__Exercise objective__
Examine each line of the data, and copy the ones containing "green".

__Stored data__
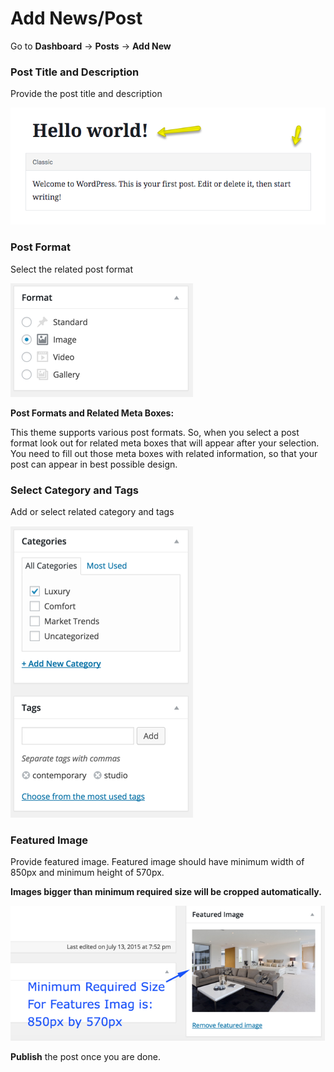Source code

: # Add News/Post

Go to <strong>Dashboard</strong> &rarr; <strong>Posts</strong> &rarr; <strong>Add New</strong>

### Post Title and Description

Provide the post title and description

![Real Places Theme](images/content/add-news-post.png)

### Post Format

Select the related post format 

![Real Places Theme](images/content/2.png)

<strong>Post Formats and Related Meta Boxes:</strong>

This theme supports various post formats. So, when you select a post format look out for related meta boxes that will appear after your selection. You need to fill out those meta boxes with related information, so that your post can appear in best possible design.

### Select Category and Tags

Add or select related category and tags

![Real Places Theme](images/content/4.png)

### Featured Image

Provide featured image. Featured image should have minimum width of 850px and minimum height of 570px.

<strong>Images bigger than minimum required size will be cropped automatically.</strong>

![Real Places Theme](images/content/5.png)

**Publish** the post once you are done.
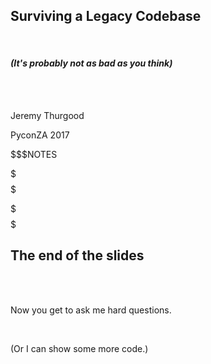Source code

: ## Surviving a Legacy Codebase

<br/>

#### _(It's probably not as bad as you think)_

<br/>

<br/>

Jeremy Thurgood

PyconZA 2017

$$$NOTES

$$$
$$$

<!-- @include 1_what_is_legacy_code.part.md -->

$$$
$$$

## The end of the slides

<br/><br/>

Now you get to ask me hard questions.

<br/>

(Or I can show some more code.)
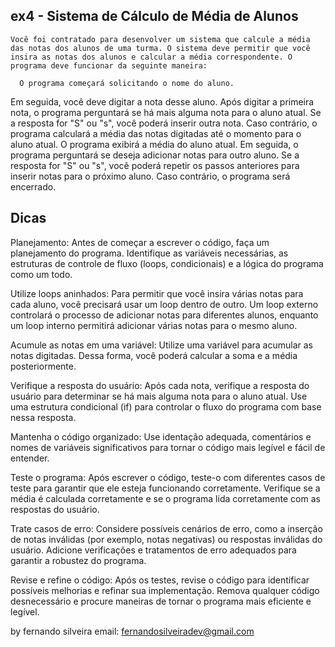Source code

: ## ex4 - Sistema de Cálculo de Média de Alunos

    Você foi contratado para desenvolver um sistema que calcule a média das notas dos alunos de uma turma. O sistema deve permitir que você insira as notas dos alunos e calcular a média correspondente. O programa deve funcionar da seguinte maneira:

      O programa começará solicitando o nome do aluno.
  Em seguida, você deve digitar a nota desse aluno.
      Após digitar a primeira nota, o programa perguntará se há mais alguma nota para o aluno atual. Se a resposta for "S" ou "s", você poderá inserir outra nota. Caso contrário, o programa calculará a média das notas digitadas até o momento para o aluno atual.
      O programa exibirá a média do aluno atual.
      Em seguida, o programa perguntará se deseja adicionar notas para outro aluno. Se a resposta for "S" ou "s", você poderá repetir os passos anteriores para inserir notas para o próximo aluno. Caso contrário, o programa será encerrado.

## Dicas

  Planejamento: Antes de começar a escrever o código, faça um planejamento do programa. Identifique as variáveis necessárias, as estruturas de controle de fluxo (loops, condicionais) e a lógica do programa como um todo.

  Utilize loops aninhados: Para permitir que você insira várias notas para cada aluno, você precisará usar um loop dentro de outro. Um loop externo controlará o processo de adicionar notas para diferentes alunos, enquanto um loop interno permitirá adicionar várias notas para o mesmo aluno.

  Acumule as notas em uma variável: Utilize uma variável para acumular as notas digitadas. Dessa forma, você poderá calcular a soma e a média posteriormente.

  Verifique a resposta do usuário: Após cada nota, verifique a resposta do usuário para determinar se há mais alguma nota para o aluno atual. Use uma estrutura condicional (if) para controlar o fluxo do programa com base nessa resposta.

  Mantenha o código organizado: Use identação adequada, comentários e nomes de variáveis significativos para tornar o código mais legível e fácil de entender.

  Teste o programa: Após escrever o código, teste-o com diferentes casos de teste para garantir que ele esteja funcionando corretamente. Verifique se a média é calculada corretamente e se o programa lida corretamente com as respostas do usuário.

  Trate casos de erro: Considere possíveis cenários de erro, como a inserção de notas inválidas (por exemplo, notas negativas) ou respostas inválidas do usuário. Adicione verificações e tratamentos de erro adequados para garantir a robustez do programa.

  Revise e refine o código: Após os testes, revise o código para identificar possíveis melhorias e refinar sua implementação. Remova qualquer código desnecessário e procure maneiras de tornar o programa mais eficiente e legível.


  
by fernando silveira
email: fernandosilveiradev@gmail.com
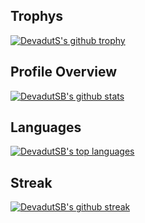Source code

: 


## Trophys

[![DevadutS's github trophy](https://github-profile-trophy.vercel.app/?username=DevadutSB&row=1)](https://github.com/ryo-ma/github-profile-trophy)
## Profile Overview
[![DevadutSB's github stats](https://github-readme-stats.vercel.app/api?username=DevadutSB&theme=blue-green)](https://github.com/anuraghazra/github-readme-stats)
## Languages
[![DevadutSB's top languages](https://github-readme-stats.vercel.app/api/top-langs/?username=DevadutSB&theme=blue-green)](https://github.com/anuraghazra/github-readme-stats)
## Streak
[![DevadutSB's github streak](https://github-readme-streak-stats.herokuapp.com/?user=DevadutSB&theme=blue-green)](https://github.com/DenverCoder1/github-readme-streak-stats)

--

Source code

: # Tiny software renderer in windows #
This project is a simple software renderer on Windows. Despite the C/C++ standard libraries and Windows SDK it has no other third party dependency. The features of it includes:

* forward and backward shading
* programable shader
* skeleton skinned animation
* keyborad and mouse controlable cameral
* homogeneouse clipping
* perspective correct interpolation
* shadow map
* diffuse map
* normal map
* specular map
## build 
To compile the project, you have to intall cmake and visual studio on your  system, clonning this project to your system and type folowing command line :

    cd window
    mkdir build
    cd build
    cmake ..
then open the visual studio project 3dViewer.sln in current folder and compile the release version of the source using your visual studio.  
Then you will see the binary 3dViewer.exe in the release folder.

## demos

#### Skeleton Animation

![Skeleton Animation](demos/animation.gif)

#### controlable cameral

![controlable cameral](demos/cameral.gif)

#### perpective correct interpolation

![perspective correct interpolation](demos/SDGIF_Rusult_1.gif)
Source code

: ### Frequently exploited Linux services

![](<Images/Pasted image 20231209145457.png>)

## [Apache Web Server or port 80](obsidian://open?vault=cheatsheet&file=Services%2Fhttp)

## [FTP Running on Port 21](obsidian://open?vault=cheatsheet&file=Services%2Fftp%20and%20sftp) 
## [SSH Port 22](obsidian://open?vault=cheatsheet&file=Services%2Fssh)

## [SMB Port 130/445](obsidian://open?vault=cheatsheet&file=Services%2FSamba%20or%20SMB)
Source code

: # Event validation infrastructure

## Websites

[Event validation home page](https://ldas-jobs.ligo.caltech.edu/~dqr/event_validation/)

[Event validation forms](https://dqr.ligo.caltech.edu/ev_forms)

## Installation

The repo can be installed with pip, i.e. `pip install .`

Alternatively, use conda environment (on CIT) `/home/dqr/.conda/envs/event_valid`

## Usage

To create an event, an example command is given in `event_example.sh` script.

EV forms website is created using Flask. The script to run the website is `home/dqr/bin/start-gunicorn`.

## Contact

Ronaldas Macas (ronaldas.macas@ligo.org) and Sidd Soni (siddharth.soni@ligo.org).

---

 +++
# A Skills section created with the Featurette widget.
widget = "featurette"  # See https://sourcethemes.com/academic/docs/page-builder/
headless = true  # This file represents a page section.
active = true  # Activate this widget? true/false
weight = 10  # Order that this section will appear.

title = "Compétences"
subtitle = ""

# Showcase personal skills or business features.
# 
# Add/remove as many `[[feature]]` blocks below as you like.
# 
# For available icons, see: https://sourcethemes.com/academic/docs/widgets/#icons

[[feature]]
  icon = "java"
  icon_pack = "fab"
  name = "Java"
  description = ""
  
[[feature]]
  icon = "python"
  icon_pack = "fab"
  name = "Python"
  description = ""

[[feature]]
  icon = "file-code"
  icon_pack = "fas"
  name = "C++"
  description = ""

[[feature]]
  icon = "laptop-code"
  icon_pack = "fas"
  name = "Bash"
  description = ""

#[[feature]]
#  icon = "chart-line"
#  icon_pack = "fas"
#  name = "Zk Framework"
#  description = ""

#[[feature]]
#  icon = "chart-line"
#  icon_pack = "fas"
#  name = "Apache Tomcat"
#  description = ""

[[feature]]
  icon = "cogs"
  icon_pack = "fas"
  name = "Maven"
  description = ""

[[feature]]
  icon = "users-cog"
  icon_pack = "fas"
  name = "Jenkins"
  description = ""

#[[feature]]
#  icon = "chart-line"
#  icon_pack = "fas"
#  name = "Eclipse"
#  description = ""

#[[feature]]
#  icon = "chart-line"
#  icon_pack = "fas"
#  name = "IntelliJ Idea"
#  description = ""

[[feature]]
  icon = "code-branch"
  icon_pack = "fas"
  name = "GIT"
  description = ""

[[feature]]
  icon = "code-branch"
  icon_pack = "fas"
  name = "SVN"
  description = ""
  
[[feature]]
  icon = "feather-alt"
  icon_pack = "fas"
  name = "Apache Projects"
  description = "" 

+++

__Answer to the problem__
[![DevadutSB's github stats](https://github-readme-stats.vercel.app/api?username=DevadutSB&theme=blue-green)](https://github.com/anuraghazra/github-readme-stats)
[![DevadutSB's top languages](https://github-readme-stats.vercel.app/api/top-langs/?username=DevadutSB&theme=blue-green)](https://github.com/anuraghazra/github-readme-stats)
[![DevadutSB's github streak](https://github-readme-streak-stats.herokuapp.com/?user=DevadutSB&theme=blue-green)](https://github.com/DenverCoder1/github-readme-streak-stats)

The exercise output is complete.